For this work they were awarded the 2000 Nobel Prize in Physics.

◎ Corning Glass, 1970.
- Optic fiber made of corning glass has such low losses that telephone calls and telecommunication can be transferred for kilometers with the help of laser light.

◎ Laser cooling, 1980.
In the '80s Chu, Cohen Tannoudji and Philips worked with laser cooling of atoms.
For this work they were awarded the 1997 Nobel Prize in Physics.

◎ 1964.
- Townes, Basov and Prokhorov shared the prize for their fundamental work, which led to the construction of lasers.
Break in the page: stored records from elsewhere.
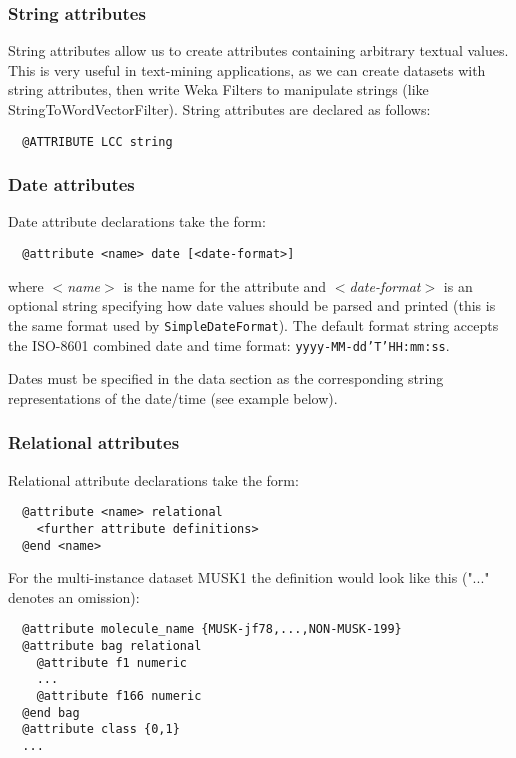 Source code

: \subsubsection*{String attributes}
String attributes allow us to create attributes containing arbitrary textual values. This is very useful in text-mining applications, as we can create datasets with string attributes, then write Weka Filters to manipulate strings (like StringToWordVectorFilter). String attributes are declared as follows:

\begin{verbatim}
  @ATTRIBUTE LCC string
\end{verbatim}


\subsubsection*{Date attributes}
Date attribute declarations take the form:

\begin{verbatim}
  @attribute <name> date [<date-format>]
\end{verbatim}

where \textit{$<$name$>$} is the name for the attribute and \textit{$<$date-format$>$} is an optional string specifying how date values should be parsed and printed (this is the same format used by \texttt{SimpleDateFormat}). The default format string accepts the ISO-8601 combined date and time format: \texttt{yyyy-MM-dd'T'HH:mm:ss}.

Dates must be specified in the data section as the corresponding string representations of the date/time (see example below). 

\subsubsection*{Relational attributes}
Relational attribute declarations take the form:

\begin{verbatim}
  @attribute <name> relational
    <further attribute definitions>
  @end <name>
\end{verbatim}

\noindent For the multi-instance dataset MUSK1 the definition would look like this ("..." denotes an omission):

\begin{verbatim}
  @attribute molecule_name {MUSK-jf78,...,NON-MUSK-199}
  @attribute bag relational
    @attribute f1 numeric
    ...
    @attribute f166 numeric
  @end bag
  @attribute class {0,1}
  ...
\end{verbatim}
They founded the theory of lasers and described how a laser can be built, originating from a similar appliance for microwaves called the MASER that was introduced during the '50s(The MASER has not been used as much as the laser). However, the first functioning laser was not built by them, but by Maiman in 1960.

◎ 1971.
- Gabor(alone) was given the prize, having founded the basic ideas of the holographic method, which is a famous and spectacular application of laser technology. At first "just" a method of creating 3-D pictures, it has since become a useful tool for the observation of vibrating objects. Much of what we today know about how musical instruments produce their tones is due to the use of hologram.

◎ 1981.
- Bloembergen and Schawlow received the prize for their contribution to the development of laser spectroscopy. One typical application of this is nonlinear optics which menas methods of influencing one light beam with another and permanently joining several laser beams(not just mixing them - compare the difference between mixing two substances and making them chemically react with one another). These phenomena mean that a light beam can in principle be steered by another light beam. If in the future someone intends to build an optical computer(that could be much faster and much more efficient in storing data), it would have to be based on a nonlinear optic.

◎ 1997.
- Chu, Cohen-Tannoudji and Philips et al, received the prize for their developments of methods to cool and trap atoms with laser light which is a method for inducing atoms to relinquish their heat energy to laser light and thus reach lower and lower temperatures.

◎ 2000.
- Alferov and Kroemer were given the prize for their development within the field of semiconductor physics, where they had studied the type of substances that was first used to build semiconductor lasers, that is, the kind of miniature lasers that today have become the cheapest, lightest, and smallest. The idea is to produce both the light source and energy supply and place the mirrors in one crystal(less than 1mm facet, with many sequences). This has become not only the basis for many cheap and portable appliances, but also the foundation in optical information networks.